Collection entries:
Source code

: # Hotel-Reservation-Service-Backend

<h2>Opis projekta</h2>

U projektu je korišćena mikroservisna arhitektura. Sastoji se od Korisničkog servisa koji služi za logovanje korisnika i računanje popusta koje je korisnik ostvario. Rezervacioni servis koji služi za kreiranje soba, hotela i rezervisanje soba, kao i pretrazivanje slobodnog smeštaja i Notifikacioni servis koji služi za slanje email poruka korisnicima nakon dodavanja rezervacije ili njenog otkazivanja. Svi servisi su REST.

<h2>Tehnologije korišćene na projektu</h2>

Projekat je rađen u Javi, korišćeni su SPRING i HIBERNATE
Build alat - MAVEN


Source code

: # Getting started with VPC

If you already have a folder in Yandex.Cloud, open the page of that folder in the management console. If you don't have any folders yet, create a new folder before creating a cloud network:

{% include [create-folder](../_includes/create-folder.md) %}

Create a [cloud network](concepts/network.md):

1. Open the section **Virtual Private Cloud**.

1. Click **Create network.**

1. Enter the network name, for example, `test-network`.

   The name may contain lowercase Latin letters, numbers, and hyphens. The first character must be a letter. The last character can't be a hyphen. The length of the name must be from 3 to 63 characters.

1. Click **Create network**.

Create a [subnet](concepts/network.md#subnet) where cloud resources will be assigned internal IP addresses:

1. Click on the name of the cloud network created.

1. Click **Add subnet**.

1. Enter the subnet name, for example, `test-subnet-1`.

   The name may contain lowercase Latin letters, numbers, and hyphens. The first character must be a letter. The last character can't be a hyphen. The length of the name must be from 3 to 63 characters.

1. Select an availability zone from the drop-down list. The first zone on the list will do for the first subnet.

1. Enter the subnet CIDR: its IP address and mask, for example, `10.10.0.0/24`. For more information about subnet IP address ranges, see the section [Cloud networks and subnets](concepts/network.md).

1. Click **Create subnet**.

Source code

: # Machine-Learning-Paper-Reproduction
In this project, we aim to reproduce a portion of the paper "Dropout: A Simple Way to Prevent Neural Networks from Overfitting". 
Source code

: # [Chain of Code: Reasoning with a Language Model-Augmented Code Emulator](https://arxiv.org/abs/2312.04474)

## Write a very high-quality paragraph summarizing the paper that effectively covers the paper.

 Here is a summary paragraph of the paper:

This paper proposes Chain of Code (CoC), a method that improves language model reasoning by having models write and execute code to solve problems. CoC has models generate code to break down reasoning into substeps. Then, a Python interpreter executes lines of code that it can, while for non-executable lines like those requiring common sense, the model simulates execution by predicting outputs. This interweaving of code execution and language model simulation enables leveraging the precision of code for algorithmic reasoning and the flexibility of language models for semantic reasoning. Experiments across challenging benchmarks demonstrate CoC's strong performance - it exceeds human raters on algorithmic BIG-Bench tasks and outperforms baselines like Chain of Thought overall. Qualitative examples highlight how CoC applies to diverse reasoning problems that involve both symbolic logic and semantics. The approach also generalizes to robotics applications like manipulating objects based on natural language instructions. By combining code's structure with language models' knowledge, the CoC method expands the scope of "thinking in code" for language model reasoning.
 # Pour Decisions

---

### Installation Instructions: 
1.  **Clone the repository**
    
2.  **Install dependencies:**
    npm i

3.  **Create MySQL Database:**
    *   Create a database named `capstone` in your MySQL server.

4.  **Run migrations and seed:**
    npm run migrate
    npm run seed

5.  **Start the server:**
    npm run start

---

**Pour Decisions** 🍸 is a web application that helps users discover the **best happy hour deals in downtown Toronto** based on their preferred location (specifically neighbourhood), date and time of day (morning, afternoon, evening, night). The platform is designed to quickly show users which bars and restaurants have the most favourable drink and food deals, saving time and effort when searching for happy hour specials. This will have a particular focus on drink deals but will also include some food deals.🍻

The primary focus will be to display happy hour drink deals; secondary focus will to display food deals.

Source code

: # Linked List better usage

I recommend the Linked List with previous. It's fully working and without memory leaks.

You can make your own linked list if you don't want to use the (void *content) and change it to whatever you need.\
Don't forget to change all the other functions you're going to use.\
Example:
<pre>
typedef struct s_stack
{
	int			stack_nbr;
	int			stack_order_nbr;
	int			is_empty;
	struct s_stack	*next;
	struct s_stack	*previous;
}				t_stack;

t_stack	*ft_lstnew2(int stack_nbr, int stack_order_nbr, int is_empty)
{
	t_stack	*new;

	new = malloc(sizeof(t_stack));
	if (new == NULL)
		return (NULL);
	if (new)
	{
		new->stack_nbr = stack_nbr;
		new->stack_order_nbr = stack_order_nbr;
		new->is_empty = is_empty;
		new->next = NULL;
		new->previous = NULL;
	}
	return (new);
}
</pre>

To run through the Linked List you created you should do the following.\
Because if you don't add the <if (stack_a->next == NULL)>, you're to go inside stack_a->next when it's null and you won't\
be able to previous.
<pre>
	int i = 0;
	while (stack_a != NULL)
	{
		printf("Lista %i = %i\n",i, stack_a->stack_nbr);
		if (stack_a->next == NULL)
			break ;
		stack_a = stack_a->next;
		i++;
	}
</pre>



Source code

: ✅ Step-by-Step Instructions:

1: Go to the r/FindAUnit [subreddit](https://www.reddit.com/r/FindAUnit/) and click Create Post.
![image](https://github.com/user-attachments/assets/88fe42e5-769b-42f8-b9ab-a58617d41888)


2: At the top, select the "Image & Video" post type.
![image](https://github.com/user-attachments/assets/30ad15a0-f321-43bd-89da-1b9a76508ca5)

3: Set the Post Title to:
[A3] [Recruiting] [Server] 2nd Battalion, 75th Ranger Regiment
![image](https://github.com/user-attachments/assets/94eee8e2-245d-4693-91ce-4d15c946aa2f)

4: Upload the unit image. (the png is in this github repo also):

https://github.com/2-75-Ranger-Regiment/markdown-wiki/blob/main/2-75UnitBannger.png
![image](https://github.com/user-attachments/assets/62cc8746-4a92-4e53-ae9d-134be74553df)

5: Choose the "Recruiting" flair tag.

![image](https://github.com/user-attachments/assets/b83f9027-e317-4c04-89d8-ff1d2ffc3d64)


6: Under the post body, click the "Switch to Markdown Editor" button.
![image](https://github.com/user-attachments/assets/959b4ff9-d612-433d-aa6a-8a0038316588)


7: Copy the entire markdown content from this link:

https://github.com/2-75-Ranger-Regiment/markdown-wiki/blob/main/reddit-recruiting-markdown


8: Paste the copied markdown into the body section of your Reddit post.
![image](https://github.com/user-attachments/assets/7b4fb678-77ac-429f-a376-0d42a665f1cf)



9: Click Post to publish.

--

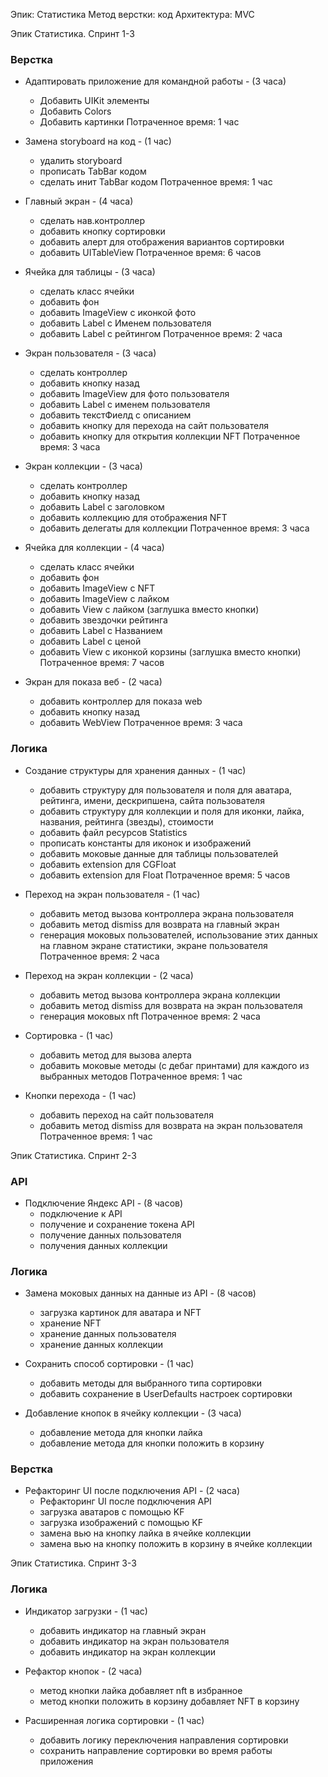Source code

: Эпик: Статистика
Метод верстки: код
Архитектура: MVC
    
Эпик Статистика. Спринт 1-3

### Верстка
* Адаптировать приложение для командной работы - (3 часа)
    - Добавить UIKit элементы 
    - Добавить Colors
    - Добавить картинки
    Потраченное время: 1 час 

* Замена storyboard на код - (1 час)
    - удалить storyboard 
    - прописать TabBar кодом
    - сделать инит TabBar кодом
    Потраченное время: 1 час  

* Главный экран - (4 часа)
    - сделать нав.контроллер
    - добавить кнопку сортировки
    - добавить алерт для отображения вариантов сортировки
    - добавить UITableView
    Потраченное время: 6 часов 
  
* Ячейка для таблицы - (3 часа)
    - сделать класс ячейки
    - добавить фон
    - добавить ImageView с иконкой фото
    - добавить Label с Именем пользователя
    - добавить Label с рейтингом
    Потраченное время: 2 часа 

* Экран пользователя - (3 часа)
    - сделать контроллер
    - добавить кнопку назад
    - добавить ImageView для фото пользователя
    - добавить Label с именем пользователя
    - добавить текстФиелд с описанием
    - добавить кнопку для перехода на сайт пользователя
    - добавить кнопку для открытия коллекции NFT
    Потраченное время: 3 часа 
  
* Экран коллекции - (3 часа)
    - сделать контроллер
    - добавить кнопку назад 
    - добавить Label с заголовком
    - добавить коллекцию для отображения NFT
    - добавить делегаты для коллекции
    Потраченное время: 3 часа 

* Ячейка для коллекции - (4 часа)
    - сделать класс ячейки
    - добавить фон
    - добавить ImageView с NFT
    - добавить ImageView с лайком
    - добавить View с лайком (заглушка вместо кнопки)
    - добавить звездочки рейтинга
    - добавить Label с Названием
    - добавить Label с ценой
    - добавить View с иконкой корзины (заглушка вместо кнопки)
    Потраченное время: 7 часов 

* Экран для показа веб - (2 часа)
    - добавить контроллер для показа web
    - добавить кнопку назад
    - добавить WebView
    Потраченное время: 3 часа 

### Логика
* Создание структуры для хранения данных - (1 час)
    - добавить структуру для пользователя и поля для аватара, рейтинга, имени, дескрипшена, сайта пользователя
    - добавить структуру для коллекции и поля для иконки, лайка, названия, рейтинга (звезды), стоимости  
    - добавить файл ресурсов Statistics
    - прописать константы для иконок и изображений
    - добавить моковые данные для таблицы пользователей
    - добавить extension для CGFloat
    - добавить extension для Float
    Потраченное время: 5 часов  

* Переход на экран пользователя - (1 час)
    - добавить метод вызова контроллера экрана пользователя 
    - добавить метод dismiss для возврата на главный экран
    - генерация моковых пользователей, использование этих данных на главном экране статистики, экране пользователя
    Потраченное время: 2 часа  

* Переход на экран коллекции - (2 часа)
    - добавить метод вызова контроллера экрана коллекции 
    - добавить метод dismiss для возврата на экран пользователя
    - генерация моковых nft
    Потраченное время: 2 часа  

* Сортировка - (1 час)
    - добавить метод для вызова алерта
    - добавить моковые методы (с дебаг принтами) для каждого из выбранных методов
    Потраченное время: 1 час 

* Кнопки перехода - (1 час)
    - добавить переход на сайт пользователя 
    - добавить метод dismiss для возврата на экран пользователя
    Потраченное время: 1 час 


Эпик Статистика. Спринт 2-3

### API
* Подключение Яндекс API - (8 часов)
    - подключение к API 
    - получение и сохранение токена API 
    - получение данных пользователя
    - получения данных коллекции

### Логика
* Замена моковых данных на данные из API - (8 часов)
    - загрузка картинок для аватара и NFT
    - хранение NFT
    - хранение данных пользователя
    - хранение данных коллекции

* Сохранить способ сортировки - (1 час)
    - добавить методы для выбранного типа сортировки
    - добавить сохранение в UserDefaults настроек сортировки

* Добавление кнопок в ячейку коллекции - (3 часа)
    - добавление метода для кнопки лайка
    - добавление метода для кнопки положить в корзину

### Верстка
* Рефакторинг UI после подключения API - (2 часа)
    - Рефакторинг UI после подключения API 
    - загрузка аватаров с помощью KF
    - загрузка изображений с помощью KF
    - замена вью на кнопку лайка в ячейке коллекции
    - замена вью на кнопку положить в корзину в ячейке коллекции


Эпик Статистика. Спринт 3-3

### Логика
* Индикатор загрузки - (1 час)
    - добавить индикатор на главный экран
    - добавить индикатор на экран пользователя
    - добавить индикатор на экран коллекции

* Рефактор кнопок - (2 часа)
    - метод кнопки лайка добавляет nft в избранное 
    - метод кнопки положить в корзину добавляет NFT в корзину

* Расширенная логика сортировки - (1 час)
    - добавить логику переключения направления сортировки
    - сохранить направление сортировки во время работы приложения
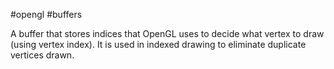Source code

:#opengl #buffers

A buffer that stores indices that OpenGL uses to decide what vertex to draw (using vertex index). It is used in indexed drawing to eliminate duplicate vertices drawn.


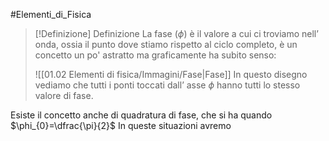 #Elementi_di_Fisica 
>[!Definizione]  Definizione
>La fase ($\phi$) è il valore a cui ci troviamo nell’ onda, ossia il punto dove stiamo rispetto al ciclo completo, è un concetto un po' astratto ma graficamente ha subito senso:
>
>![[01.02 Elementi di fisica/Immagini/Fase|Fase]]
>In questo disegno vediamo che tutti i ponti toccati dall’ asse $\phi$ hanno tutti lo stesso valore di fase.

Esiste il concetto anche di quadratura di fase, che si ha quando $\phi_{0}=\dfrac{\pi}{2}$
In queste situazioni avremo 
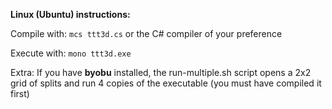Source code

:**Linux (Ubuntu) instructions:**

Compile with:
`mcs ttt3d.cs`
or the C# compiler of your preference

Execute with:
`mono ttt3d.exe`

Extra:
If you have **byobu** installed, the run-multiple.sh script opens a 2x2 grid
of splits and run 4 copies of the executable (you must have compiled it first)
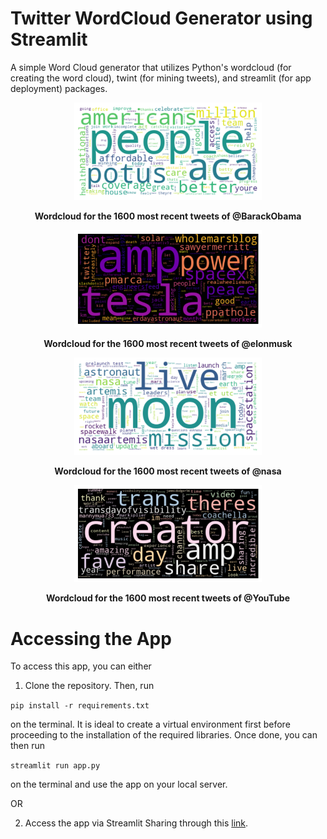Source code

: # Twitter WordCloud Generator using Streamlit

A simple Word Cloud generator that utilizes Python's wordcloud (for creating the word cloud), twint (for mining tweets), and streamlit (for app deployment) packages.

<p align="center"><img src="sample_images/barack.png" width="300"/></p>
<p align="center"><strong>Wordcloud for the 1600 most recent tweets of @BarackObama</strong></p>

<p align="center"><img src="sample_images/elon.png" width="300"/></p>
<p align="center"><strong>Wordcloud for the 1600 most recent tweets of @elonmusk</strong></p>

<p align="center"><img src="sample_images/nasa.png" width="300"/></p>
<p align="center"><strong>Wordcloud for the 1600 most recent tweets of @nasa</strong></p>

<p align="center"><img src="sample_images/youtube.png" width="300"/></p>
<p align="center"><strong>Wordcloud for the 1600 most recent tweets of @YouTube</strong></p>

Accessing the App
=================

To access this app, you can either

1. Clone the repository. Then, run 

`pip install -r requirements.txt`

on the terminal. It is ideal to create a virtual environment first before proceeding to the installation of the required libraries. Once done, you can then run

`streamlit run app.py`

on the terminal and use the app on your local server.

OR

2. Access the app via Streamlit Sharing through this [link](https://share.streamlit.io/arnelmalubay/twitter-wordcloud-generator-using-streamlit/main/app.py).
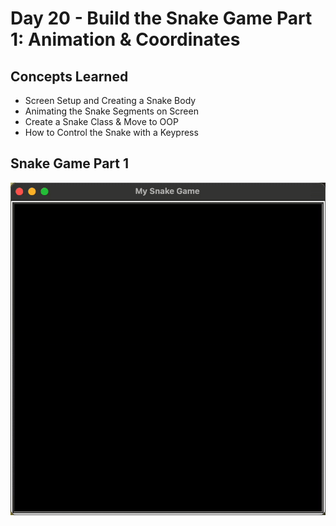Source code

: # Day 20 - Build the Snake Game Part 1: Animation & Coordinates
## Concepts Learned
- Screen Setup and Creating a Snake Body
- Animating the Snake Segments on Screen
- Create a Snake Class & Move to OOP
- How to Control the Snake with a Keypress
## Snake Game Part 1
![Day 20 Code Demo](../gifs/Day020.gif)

#### [TASK]
All that is wanted is a faithful reproduction of the line above with "таблицы - (3 часа)", the line with "- добавить метод вызова контроллера экрана пользователя", and every line in between.

#### [ANSWER BELOW]
* Ячейка для таблицы - (3 часа)
    - сделать класс ячейки
    - добавить фон
    - добавить ImageView с иконкой фото
    - добавить Label с Именем пользователя
    - добавить Label с рейтингом
    Потраченное время: 2 часа 

* Экран пользователя - (3 часа)
    - сделать контроллер
    - добавить кнопку назад
    - добавить ImageView для фото пользователя
    - добавить Label с именем пользователя
    - добавить текстФиелд с описанием
    - добавить кнопку для перехода на сайт пользователя
    - добавить кнопку для открытия коллекции NFT
    Потраченное время: 3 часа 
  
* Экран коллекции - (3 часа)
    - сделать контроллер
    - добавить кнопку назад 
    - добавить Label с заголовком
    - добавить коллекцию для отображения NFT
    - добавить делегаты для коллекции
    Потраченное время: 3 часа 

* Ячейка для коллекции - (4 часа)
    - сделать класс ячейки
    - добавить фон
    - добавить ImageView с NFT
    - добавить ImageView с лайком
    - добавить View с лайком (заглушка вместо кнопки)
    - добавить звездочки рейтинга
    - добавить Label с Названием
    - добавить Label с ценой
    - добавить View с иконкой корзины (заглушка вместо кнопки)
    Потраченное время: 7 часов 

* Экран для показа веб - (2 часа)
    - добавить контроллер для показа web
    - добавить кнопку назад
    - добавить WebView
    Потраченное время: 3 часа 

### Логика
* Создание структуры для хранения данных - (1 час)
    - добавить структуру для пользователя и поля для аватара, рейтинга, имени, дескрипшена, сайта пользователя
    - добавить структуру для коллекции и поля для иконки, лайка, названия, рейтинга (звезды), стоимости  
    - добавить файл ресурсов Statistics
    - прописать константы для иконок и изображений
    - добавить моковые данные для таблицы пользователей
    - добавить extension для CGFloat
    - добавить extension для Float
    Потраченное время: 5 часов  

* Переход на экран пользователя - (1 час)
    - добавить метод вызова контроллера экрана пользователя 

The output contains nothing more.